Your instructions | Which of the lines below contain the string "bundles"? Copy each one.

Stored data entries:
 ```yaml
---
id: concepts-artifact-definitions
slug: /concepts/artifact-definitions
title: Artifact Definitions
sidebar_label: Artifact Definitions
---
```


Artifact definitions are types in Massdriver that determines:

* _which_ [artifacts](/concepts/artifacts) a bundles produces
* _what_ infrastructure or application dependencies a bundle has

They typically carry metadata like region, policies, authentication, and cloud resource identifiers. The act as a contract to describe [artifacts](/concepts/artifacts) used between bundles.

Written reply |
* _which_ [artifacts](/concepts/artifacts) a bundles produces
They typically carry metadata like region, policies, authentication, and cloud resource identifiers. The act as a contract to describe [artifacts](/concepts/artifacts) used between bundles.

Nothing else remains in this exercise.